▼

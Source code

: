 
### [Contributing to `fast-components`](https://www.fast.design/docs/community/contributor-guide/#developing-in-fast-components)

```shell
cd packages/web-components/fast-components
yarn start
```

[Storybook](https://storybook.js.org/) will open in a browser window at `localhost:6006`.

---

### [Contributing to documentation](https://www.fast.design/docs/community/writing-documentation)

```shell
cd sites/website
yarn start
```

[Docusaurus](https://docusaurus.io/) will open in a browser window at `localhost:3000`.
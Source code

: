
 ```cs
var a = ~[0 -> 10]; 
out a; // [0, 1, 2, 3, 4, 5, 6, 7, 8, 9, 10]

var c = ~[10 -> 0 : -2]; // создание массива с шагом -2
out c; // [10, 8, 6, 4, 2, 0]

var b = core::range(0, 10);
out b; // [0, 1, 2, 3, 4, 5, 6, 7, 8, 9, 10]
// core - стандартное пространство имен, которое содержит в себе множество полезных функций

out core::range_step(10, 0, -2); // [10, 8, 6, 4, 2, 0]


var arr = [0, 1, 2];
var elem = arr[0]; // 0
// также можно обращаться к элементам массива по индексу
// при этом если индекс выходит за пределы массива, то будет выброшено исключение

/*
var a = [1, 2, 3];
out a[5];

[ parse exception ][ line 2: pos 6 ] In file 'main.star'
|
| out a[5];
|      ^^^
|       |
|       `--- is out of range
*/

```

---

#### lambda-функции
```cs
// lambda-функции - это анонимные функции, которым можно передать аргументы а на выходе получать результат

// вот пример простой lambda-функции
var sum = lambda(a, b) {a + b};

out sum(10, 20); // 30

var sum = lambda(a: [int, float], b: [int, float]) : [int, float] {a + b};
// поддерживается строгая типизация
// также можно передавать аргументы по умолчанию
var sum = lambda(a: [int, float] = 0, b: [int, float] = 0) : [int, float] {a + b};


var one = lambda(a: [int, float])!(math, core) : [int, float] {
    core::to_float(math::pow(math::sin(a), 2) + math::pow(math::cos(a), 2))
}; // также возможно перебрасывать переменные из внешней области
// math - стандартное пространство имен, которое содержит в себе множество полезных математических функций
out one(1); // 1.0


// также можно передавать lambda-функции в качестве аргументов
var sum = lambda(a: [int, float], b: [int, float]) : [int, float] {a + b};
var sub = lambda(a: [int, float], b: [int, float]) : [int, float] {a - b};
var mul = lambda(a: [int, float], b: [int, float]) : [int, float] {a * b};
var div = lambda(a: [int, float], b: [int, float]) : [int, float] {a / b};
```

▲

Each line above where the word "Contributing" occurs should be returned in full.

### [Contributing to `fast-components`](https://www.fast.design/docs/community/contributor-guide/#developing-in-fast-components)
### [Contributing to documentation](https://www.fast.design/docs/community/writing-documentation)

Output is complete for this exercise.